The church as a whole must also weigh its prophetic responsibility for refugees. The practical imperatives of church governance and international diplomacy ought not inhibit the church’s prophetic witness for the stateless. After visiting the Daheisheh Refugee Camp outside of Bethlehem in 2000, Pope John Paul publicly affirmed the Palestinians’ “natural right to a homeland of [their] own,” committing the church “to be at [the] side” of the refugees “and to plead [their] cause to the world.” Today’s refugees need to hear from the synod similar expressions of solidarity.
At the same time, with peace in the Middle East on the diplomatic agenda once more, a prophetic challenge to the international community is needed on the refugee question. For both Israelis and Palestinians, the refugee issue is a deal-breaker. Only a regional accord in which the international community is fully involved has a chance of finding a solution. The church, which has been a servant and advocate for refugees so often in modern history, ought now, gathered in synod, to speak out for a comprehensive, long-term solution to the refugee problems in the Middle East. It ought to hold up for the world to hear its own teaching on the human rights to be integrated into society and to establish a home for one’s family, and it should challenge the world community to uphold its commitments to the Convention on the Status of Refugees and other international instruments.
Education and Advocacy
Last, during a time of xenophobia in much of the world, the synod should remind bishops, priests and preachers everywhere to educate parishioners about the church’s teaching on migration and the rights of refugees. In the United States, the bishops’ conference will observe National Migration Week from Jan. 2 to Jan. 9, 2011, beginning with the feast of the Epiphany and the remembrance of the flight into Egypt, an archetypal Christian memory of forced displacement and a search for refuge. Epiphany and Migration Week offer an opportunity to educate parishioners about the church’s teaching on migrants and their rights and for local groups to become involved in advocacy on U.S. refugee policy.

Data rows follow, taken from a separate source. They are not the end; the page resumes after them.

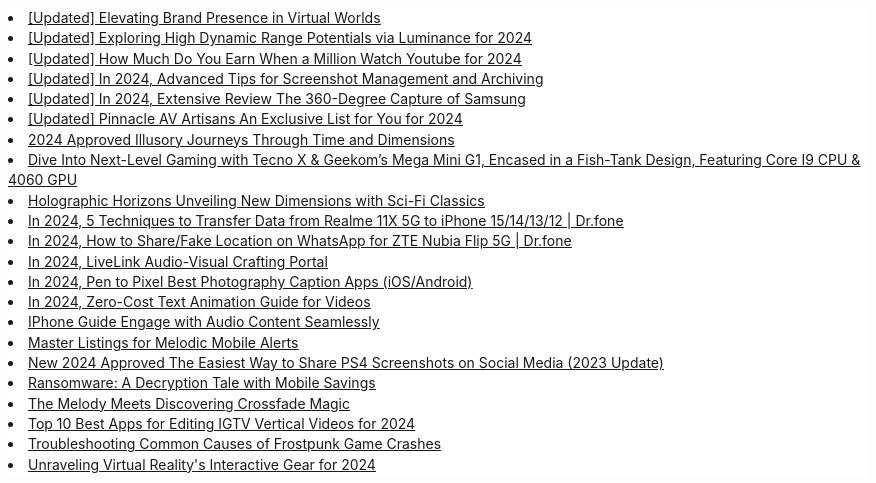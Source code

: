 <li><a href="https://fox-boxes.techidaily.com/updated-elevating-brand-presence-in-virtual-worlds/"><u>[Updated] Elevating Brand Presence in Virtual Worlds</u></a></li>
<li><a href="https://article-knowledge.techidaily.com/updated-exploring-high-dynamic-range-potentials-via-luminance-for-2024/"><u>[Updated] Exploring High Dynamic Range Potentials via Luminance for 2024</u></a></li>
<li><a href="https://youtube-web.techidaily.com/ed-how-much-do-you-earn-when-a-million-watch-youtube-for-2024/"><u>[Updated] How Much Do You Earn When a Million Watch Youtube for 2024</u></a></li>
<li><a href="https://screen-mirroring-recording.techidaily.com/updated-in-2024-advanced-tips-for-screenshot-management-and-archiving/"><u>[Updated] In 2024, Advanced Tips for Screenshot Management and Archiving</u></a></li>
<li><a href="https://article-knowledge.techidaily.com/updated-in-2024-extensive-review-the-360-degree-capture-of-samsung/"><u>[Updated] In 2024, Extensive Review The 360-Degree Capture of Samsung</u></a></li>
<li><a href="https://article-knowledge.techidaily.com/updated-pinnacle-av-artisans-an-exclusive-list-for-you-for-2024/"><u>[Updated] Pinnacle AV Artisans An Exclusive List for You for 2024</u></a></li>
<li><a href="https://some-techniques.techidaily.com/2024-approved-illusory-journeys-through-time-and-dimensions/"><u>2024 Approved Illusory Journeys Through Time and Dimensions</u></a></li>
<li><a href="https://article-knowledge.techidaily.com/dive-into-next-level-gaming-with-tecno-x-and-geekoms-mega-mini-g1-encased-in-a-fish-tank-design-featuring-core-i9-cpu-and-4060-gpu/"><u>Dive Into Next-Level Gaming with Tecno X & Geekom’s Mega Mini G1, Encased in a Fish-Tank Design, Featuring Core I9 CPU & 4060 GPU</u></a></li>
<li><a href="https://article-knowledge.techidaily.com/holographic-horizons-unveiling-new-dimensions-with-sci-fi-classics/"><u>Holographic Horizons Unveiling New Dimensions with Sci-Fi Classics</u></a></li>
<li><a href="https://android-transfer.techidaily.com/in-2024-5-techniques-to-transfer-data-from-realme-11x-5g-to-iphone-15141312-drfone-by-drfone-transfer-from-android-transfer-from-android/"><u>In 2024, 5 Techniques to Transfer Data from Realme 11X 5G to iPhone 15/14/13/12 | Dr.fone</u></a></li>
<li><a href="https://fix-guide.techidaily.com/in-2024-how-to-sharefake-location-on-whatsapp-for-zte-nubia-flip-5g-drfone-by-drfone-virtual-android/"><u>In 2024, How to Share/Fake Location on WhatsApp for ZTE Nubia Flip 5G | Dr.fone</u></a></li>
<li><a href="https://article-knowledge.techidaily.com/in-2024-livelink-audio-visual-crafting-portal/"><u>In 2024, LiveLink Audio-Visual Crafting Portal</u></a></li>
<li><a href="https://article-knowledge.techidaily.com/in-2024-pen-to-pixel-best-photography-caption-apps-iosandroid/"><u>In 2024, Pen to Pixel Best Photography Caption Apps (iOS/Android)</u></a></li>
<li><a href="https://article-knowledge.techidaily.com/in-2024-zero-cost-text-animation-guide-for-videos/"><u>In 2024, Zero-Cost Text Animation Guide for Videos</u></a></li>
<li><a href="https://extra-hints.techidaily.com/iphone-guide-engage-with-audio-content-seamlessly/"><u>IPhone Guide Engage with Audio Content Seamlessly</u></a></li>
<li><a href="https://article-knowledge.techidaily.com/master-listings-for-melodic-mobile-alerts/"><u>Master Listings for Melodic Mobile Alerts</u></a></li>
<li><a href="https://ai-video-apps.techidaily.com/new-2024-approved-the-easiest-way-to-share-ps4-screenshots-on-social-media-2023-update/"><u>New 2024 Approved The Easiest Way to Share PS4 Screenshots on Social Media (2023 Update)</u></a></li>
<li><a href="https://tech-hub.techidaily.com/ransomware-a-decryption-tale-with-mobile-savings/"><u>Ransomware: A Decryption Tale with Mobile Savings</u></a></li>
<li><a href="https://extra-hints.techidaily.com/the-melody-meets-discovering-crossfade-magic/"><u>The Melody Meets Discovering Crossfade Magic</u></a></li>
<li><a href="https://instagram-videos.techidaily.com/top-10-best-apps-for-editing-igtv-vertical-videos-for-2024/"><u>Top 10 Best Apps for Editing IGTV Vertical Videos for 2024</u></a></li>
<li><a href="https://some-guidance.techidaily.com/troubleshooting-common-causes-of-frostpunk-game-crashes/"><u>Troubleshooting Common Causes of Frostpunk Game Crashes</u></a></li>
<li><a href="https://article-knowledge.techidaily.com/unraveling-virtual-realitys-interactive-gear-for-2024/"><u>Unraveling Virtual Reality's Interactive Gear for 2024</u></a></li>
</ul></div>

As the social ethicist David Hollenbach, S.J., has written in his new collection Driven From Home: “Though the mass displacement of Iraqis today has not been caused solely by U.S. military action in that country, the initiation of the Iraq conflict by U.S. intervention gives rise to special obligations toward displaced Iraqis.” The annual quota for admission of Iraqi refugees to the United States, especially for Christians fleeing religious persecution, however, has been disgracefully inadequate, and the actual admission rate has been even lower than the total allowed. American Catholics could respond to the backlogged needs of Middle East refugees by pressing the State Department to admit the full complement of positions allotted for Iraqis each year. For its part, the synod should affirm the responsibilities of the Eastern churches that are on the spot to offer hospitality, protection and advocacy on behalf of those in their midst who have been forcibly driven from home.